Lost at Sea

In the late 90s, James Cameron’s Titanic began an obsession for millions. At the time, the special effects were unprecedented, the scale was grand, and posters of Leonardo DiCaprio were decorating the walls of countless girls. The film made record-breaking numbers in movie theatres and won a massive amount of awards. Fascination with the Titanic itself experienced an upward trend, although it’s safe to say curiosity surrounding the ship, its passengers, and the sinking has, and will always remain, deeply embedded in pop culture and history. I would definitely know, as I was fascinated with the Titanic in the 90s, too, but not because of the blockbuster film. My obsession was the obscure point-and-click adventure game, Titanic: An Adventure Out of Time.

The game has a multitude of charming quirks rooted in the technology of the time. The CD-ROM era graphics are incredibly dated, but the gameplay is timeless adventure/discovery that’s so typical of many 90s point-and-click games. The animation used for each individual character during dialogue is also downright surreal. The developer, Cyberflix, used technology called “Cyberpuppets” to recreate facial expressions and speech. Basically, one actor would be photographed in a variety of poses and then the photographs would be used make the characters talk and move. It all looks very unnatural but there definitely wasn’t much else like it at the time, for better or for worse.

The strange and dated aspects of the game are easy to get hung up on, but the underlying mystery at the center of the story was what really hooked me. The game begins in 1942, 30 years after the sinking of the Titanic. You play a former British secret agent who is alone in his flat in the middle of the London bombings. Destitute, you walk around reminiscing about that fateful night 30 years ago. Somehow, you failed an important mission onboard and were forced to resign as a result. As you look at the pocket watch you carried with you from so long ago, the words of your dismissal echoing in your ears, the bombs fall and you are killed.

Behold! Early 90's CG Titanic!
Behold! Early 90’s CG Titanic!

Without explanation, you are then transported back in time 30 years to that night onboard the Titanic. A voiceover asks “What if the past could be changed?” It’s jarring, but strangely compelling. You wake up in your cabin just at the moment your assignment was supposed to begin, but this time you cannot fail. What follows is a combination of espionage, historical fiction, alternate reality, and the virtual museum that is a digital recreation of the Titanic. Although the authenticity of the setting is certainly held back by technical limitations, it was perfect to pique young curiosity about the Titanic.

This man clearly cares about his cat... I mean cause.
This man clearly cares about his cat… I mean cause.

Your assignment starts out modestly: recover a priceless copy of a book of poetry, The Rubayait of Omar Khayyam, which has been stolen. You follow your one suspect, German passenger Colonel Zeitel. Over the course of a few hours and a series of twists and puzzles, you not only recover the book, but also a painting with war plans hidden on the back, a diamond necklace, and a notebook containing the names of all the Bolshevik revolutionaries. Recovering all of the items and then getting off the boat before it sinks gives you the best possible ending, which is really clever in an odd sort of way.

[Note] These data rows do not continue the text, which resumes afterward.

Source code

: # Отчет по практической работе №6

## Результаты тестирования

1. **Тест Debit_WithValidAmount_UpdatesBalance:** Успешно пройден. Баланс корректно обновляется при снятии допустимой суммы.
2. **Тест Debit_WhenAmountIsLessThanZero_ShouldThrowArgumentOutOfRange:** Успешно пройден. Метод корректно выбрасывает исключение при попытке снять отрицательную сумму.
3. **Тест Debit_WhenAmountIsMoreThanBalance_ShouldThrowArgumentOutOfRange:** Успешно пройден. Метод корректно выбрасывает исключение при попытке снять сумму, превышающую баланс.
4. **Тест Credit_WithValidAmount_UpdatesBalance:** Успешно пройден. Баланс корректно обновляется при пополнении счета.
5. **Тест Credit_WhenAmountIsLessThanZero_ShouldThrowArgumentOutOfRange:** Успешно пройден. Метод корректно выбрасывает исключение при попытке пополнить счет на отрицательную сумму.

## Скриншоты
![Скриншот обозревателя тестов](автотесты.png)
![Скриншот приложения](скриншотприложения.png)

These actors probably didn't get paid enough.
These actors probably didn’t get paid enough.

The good ending of the game brings you back to your flat in 1942, this time the future is much brighter because your mission has singlehandedly prevented both world wars and the Russian Revolution. That’s right; essentially world peace was the unintended result of your mission onboard the Titanic. The justification for this is an interesting series of historical what-ifs. Both the book and the necklace were going to fall into the hands of a Serbian stowaway on the ship. He subsequently sells them to finance the group that assassinates Franz Ferdinand. The painting containing the war plans turns out to be strategically useless, because the plans themselves were scrapped. But the artist who painted it becomes famous, since his painting is now priceless after surviving the Titanic. That artist is Adolf Hitler, whose career flourishes and leads him far away from politics. The notebook with the names of the Bolsheviks is straightforward; it’s turned over to the Russian government and Stalin, Lenin, and Trotsky are executed.

And all you had to do to get there was solve a series of logic puzzles.